[Plain-text document sources]

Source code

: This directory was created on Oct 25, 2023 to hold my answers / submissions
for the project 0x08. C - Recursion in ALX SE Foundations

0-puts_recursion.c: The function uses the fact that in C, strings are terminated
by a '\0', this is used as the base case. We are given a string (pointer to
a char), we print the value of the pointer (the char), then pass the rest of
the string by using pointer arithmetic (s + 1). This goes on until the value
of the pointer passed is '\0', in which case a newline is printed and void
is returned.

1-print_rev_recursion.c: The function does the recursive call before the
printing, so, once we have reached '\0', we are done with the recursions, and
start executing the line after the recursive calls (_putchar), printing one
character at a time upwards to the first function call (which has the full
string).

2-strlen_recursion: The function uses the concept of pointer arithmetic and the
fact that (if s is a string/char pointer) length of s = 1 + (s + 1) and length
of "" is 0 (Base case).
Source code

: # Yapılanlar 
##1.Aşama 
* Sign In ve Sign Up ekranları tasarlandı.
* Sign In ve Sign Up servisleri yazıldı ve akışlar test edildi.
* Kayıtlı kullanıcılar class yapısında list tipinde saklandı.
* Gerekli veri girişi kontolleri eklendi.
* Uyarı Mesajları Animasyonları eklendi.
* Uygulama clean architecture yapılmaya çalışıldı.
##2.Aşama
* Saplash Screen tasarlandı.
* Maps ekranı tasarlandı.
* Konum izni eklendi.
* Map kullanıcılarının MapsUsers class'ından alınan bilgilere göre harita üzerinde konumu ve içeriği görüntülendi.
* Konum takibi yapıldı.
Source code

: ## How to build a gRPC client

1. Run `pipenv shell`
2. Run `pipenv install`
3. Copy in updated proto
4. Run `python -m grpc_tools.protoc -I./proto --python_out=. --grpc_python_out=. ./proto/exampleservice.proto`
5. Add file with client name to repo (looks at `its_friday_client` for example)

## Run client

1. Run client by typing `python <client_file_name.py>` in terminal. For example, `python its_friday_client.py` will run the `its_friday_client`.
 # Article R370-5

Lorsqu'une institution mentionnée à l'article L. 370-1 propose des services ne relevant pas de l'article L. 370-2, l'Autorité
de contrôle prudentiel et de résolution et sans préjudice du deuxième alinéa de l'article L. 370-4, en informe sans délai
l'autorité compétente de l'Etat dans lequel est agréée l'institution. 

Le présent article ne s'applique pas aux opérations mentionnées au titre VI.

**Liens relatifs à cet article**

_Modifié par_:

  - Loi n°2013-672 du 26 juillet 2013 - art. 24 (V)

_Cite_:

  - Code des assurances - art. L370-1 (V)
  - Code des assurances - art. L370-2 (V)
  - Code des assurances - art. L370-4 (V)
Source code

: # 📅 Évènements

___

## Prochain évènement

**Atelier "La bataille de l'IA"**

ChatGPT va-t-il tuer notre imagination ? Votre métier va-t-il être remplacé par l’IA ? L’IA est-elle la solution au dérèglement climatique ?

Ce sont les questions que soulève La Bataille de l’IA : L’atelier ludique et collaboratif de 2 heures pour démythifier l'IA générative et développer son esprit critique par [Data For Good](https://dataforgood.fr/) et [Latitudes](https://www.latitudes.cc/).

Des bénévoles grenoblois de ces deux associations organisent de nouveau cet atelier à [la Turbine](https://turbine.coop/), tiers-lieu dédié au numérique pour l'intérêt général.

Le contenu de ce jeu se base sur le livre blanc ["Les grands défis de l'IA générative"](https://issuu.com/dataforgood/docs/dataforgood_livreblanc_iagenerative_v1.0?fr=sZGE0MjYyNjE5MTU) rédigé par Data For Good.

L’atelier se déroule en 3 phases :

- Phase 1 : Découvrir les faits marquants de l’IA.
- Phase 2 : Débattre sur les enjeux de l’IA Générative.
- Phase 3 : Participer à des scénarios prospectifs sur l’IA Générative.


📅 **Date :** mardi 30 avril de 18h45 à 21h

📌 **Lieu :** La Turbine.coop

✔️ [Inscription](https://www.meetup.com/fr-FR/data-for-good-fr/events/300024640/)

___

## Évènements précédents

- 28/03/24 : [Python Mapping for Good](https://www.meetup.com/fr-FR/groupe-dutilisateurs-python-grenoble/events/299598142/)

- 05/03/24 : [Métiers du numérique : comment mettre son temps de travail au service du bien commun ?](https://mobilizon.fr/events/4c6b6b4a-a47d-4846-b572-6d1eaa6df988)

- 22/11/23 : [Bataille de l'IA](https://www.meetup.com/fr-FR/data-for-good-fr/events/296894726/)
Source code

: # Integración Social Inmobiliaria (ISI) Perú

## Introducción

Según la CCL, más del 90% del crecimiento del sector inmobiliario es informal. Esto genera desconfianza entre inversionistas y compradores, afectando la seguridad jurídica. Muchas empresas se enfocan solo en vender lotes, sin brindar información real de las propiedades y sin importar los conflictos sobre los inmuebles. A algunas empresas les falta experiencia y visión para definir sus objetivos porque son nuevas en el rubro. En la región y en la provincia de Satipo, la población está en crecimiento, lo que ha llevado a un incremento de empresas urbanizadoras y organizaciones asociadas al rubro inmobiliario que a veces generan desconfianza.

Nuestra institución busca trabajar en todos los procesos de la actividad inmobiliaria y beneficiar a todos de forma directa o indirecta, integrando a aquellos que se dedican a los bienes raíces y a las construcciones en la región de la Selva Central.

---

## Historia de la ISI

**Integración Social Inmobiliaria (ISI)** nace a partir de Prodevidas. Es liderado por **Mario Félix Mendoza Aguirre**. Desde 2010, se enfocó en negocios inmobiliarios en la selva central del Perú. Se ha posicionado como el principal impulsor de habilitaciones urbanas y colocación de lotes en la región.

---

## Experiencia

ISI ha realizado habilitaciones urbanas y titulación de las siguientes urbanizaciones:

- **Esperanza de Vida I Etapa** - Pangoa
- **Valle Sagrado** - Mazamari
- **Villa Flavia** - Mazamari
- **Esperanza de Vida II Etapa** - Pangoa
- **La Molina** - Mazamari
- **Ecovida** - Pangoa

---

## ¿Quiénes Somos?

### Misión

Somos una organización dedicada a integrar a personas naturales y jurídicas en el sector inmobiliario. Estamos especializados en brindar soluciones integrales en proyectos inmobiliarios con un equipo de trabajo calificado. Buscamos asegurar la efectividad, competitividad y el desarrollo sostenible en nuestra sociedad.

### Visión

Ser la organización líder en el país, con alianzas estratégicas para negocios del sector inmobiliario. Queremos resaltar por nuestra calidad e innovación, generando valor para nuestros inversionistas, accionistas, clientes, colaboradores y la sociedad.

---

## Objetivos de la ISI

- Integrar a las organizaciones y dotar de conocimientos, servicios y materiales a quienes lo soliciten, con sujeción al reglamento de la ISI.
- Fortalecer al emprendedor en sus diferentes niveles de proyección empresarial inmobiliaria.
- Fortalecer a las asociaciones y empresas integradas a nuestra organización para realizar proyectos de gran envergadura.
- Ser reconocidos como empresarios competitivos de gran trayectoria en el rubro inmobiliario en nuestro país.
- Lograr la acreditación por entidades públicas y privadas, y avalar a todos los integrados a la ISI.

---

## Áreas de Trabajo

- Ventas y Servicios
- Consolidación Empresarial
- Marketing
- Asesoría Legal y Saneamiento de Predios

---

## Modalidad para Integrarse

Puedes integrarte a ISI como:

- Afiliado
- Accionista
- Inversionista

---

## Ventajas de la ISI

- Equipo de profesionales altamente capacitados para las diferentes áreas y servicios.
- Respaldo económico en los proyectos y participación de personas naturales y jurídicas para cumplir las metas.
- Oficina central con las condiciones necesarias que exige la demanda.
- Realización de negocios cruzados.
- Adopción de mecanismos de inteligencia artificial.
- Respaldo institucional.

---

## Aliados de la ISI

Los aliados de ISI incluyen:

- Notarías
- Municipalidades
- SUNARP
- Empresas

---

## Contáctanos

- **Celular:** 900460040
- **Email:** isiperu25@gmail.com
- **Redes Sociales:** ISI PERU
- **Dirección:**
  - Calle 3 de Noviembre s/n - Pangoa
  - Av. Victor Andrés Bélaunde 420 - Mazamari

— What to work on —
Could you write out exactly the lines above, starting at the first one and ending with the line that has "list tipinde saklandı."?

— Worked solution —
Source code

: This directory was created on Oct 25, 2023 to hold my answers / submissions
for the project 0x08. C - Recursion in ALX SE Foundations

0-puts_recursion.c: The function uses the fact that in C, strings are terminated
by a '\0', this is used as the base case. We are given a string (pointer to
a char), we print the value of the pointer (the char), then pass the rest of
the string by using pointer arithmetic (s + 1). This goes on until the value
of the pointer passed is '\0', in which case a newline is printed and void
is returned.

1-print_rev_recursion.c: The function does the recursive call before the
printing, so, once we have reached '\0', we are done with the recursions, and
start executing the line after the recursive calls (_putchar), printing one
character at a time upwards to the first function call (which has the full
string).

2-strlen_recursion: The function uses the concept of pointer arithmetic and the
fact that (if s is a string/char pointer) length of s = 1 + (s + 1) and length
of "" is 0 (Base case).
Source code

: # Yapılanlar 
##1.Aşama 
* Sign In ve Sign Up ekranları tasarlandı.
* Sign In ve Sign Up servisleri yazıldı ve akışlar test edildi.
* Kayıtlı kullanıcılar class yapısında list tipinde saklandı.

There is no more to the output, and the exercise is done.